34 U.S. Troops Suffer Traumatic Brain Injury from Iran’s Counter Attack
In contrast to initial reports dismissing injuries among American service members, 34 American troops suffered traumatic brain injuries from Iranian airstrikes on Al Asad Air Base in Iraq earlier this month.
On January 8 Iran fired over a dozen ballistic missiles at Iraqi military bases that housed U.S. military personnel in retaliation for the assassination of Iranian General Soleimani days earlier. Iran reportedly advised Iraq in advance of the attack, and Iraq passed that information on to the U.S. Despite initial reports from the U.S. military saying that there were no casualties, the following week the Pentagon reported that 11 U.S. service members had suffered concussions or traumatic brain injury (TBI) as a result of the strike. This week that number was increased to 34 service members with TBI. So far 17 of those injured have returned to active duty in Iraq, 9 are being treated in Germany, and the rest have returned to the U.S. for treatment.
Traumatic Brain Injury and The Military
The change in numbers following the January 8 attack makes sense because the symptoms of TBI may not appear until hours or days later. Initial symptoms can range from disorientation and confusion to loss of consciousness and even going into a coma. The 34 service members injured in this month will join over 400,000 others who have also been diagnosed with TBI. Current tracking of military personal with TBI does not differentiate between injuries sustained in combat and those from other causes. However, the Department of Defense estimates that 22% of all combat casualties from the conflicts in Iraq and Afghanistan are brain injuries, the rate for Vietnam is 12%.
TBI is often referred to as the signature injury of Iraq and Afghanistan and the high rates of TBI are due to both an increasing understanding of brain trauma and the types of weapons used in modern combat. Blast force from improvised explosive devices (IEDs) as well as conventional weapons like the ballistic missiles used by Iran can cause TBI, as can any serious impact to the head.

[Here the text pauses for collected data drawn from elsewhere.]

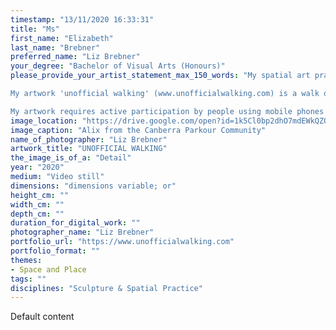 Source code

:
 ```yaml
---
timestamp: "13/11/2020 16:33:31"
title: "Ms"
first_name: "Elizabeth"
last_name: "Brebner"
preferred_name: "Liz Brebner"
your_degree: "Bachelor of Visual Arts (Honours)"
please_provide_your_artist_statement_max_150_words: "My spatial art practice is often inspired by cultural ideas and theories. My making process involves playing with different formats to bring an artwork to fruition. My art practice can be described as experimental play in a local everyday environment. I try to highlight what is conventionally unseen background noise by bringing it into the foreground.  

My artwork 'unofficial walking' (www.unofficialwalking.com) is a walk on the Australian National University campus and highlights barriers on campus.  When a person encounters a barrier in their life it requires action, be it physical or psychological. The action might be to witness and abide by the barrier, or it might be to traverse the barrier and transgress its instruction or to shift the barrier altogether. The walk shows barriers on campus that are conventionally unseen by people because they are obvious and have become a known part of our everyday lives. Barriers are so embedded in our everyday lives we barely notice their effect. 

My artwork requires active participation by people using mobile phones and the internet. There is a google geocache trail throughout the walk and video footage that shows how people's activities change the way places on campus are used. These include the Canberra parkour community and students using the local carpark as a practice site. These people have used their agency to overcome the barriers of conformity and playfully found ways to change the way a place is used."
image_location: "https://drive.google.com/open?id=1k5Cl0bp2dhO7mdEWkQZOoQV3j8TUZ9ir"
image_caption: "Alix from the Canberra Parkour Community"
name_of_photographer: "Liz Brebner"
artwork_title: "UNOFFICIAL WALKING"
the_image_is_of_a: "Detail"
year: "2020"
medium: "Video still"
dimensions: "dimensions variable; or"
height_cm: ""
width_cm: ""
depth_cm: ""
duration_for_digital_work: ""
photographer_name: "Liz Brebner"
portfolio_url: "https://www.unofficialwalking.com"
portfolio_format: ""
themes:
- Space and Place
tags: ""
disciplines: "Sculpture & Spatial Practice"
---
```


Default content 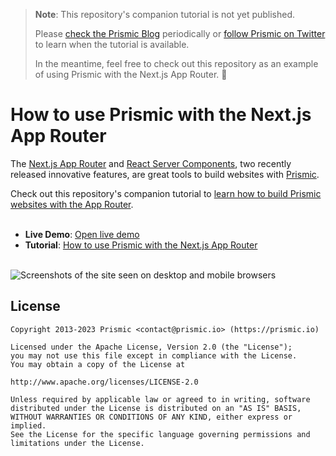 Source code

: > **Note**: This repository's companion tutorial is not yet published.
> 
> Please [check the Prismic Blog](https://prismic.io/blog) periodically or [follow Prismic on Twitter](https://twitter.com/prismicio) to learn when the tutorial is available.
>
> In the meantime, feel free to check out this repository as an example of using Prismic with the Next.js App Router. 🙂

# How to use Prismic with the Next.js App Router

The [Next.js App Router][nextjs-app-router] and [React Server Components][react-server-components], two recently released innovative features, are great tools to build websites with [Prismic][prismic].

Check out this repository's companion tutorial to [learn how to build Prismic websites with the App Router][tutorial].
<br/><br/>
- **Live Demo**: [Open live demo][live-demo]
- **Tutorial**: [How to use Prismic with the Next.js App Router][tutorial]<br/><br/>

![Screenshots of the site seen on desktop and mobile browsers](https://github.com/prismicio-community/nextjs-tutorial-app-router/assets/8601064/0c38164d-e288-4bc6-89b5-fd81e3fe1b2b)

## License

```
Copyright 2013-2023 Prismic <contact@prismic.io> (https://prismic.io)

Licensed under the Apache License, Version 2.0 (the "License");
you may not use this file except in compliance with the License.
You may obtain a copy of the License at

http://www.apache.org/licenses/LICENSE-2.0

Unless required by applicable law or agreed to in writing, software
distributed under the License is distributed on an "AS IS" BASIS,
WITHOUT WARRANTIES OR CONDITIONS OF ANY KIND, either express or implied.
See the License for the specific language governing permissions and
limitations under the License.
```

[prismic]: https://prismic.io/
[nextjs-app-router]: https://nextjs.org/docs/app
[react-server-components]: https://nextjs.org/docs/getting-started/react-essentials#server-components
[live-demo]: https://nextjs-tutorial-app-router.vercel.app/
[tutorial]: https://prismic.io/blog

TBI is characterized by disruption to the functions of the brain and can lead to short and long term changes in how the brain works. Symptoms can vary widely and may include memory loss surrounding the event, nausea, mood changes, cognitive impairments, and vision, speech, or sensory deficits. For moderate and severe cases of TBI the symptoms can be permanent. TBI is also associated with an increased risk of suicide, which increases further for those who suffer multiple head traumas, and there are links between TBI and Post Traumatic Stress Disorder (PTSD).
Trump’s Comments on the Incident
On January 22 the AP questioned President Trump about why the initial reports from the White House stated that no Americans were harmed in the attack, he responded, “I heard they had headaches and a couple of other things … and I can report it is not very serious.”
These comments have drawn sharp criticism from those familiar with TBI. The Veterans of Foreign Wars (VFW) has a posted statement on their website calling on the President to apologize and noting that “TBI is a serious injury that cannot be taken lightly.”
Representative Bill Pascal (D-NJ) of the Co-Chair of the Congressional Brain Injury Task Force sent a letter to the Undersecretary of Defense and the Assistant Secretary of Defense for Health Affairs on January 23 citing the Presidents comments. In the letter Pascal asked for details about the aftermath of the attack and questioned why troops “continued to operate in exposed position” in spite of warnings of the attack. He also asks for reassurance that the DOD and Department of Veterans Affairs remain committed to understanding these types on injuries, despite the President’s comments, and mentions $50 million in new funding that was granted to the DOD and VA last year for research on concussions.
New Developments in Treating TBI
For the hundreds of thousands of veterans and millions of other Americans impacted by TBI there is currently no cure. Research on treatment and prevention is exploring several avenues. Scientists from Northwestern University have been studying the use of nano-particles to reduce brain swelling after TBI and published a study last week with promising results. A team at the University of Texas Medical Branch Galveston has been researching how TBI reduces growth hormone production and why growth hormone replacement can help TBI patients improve.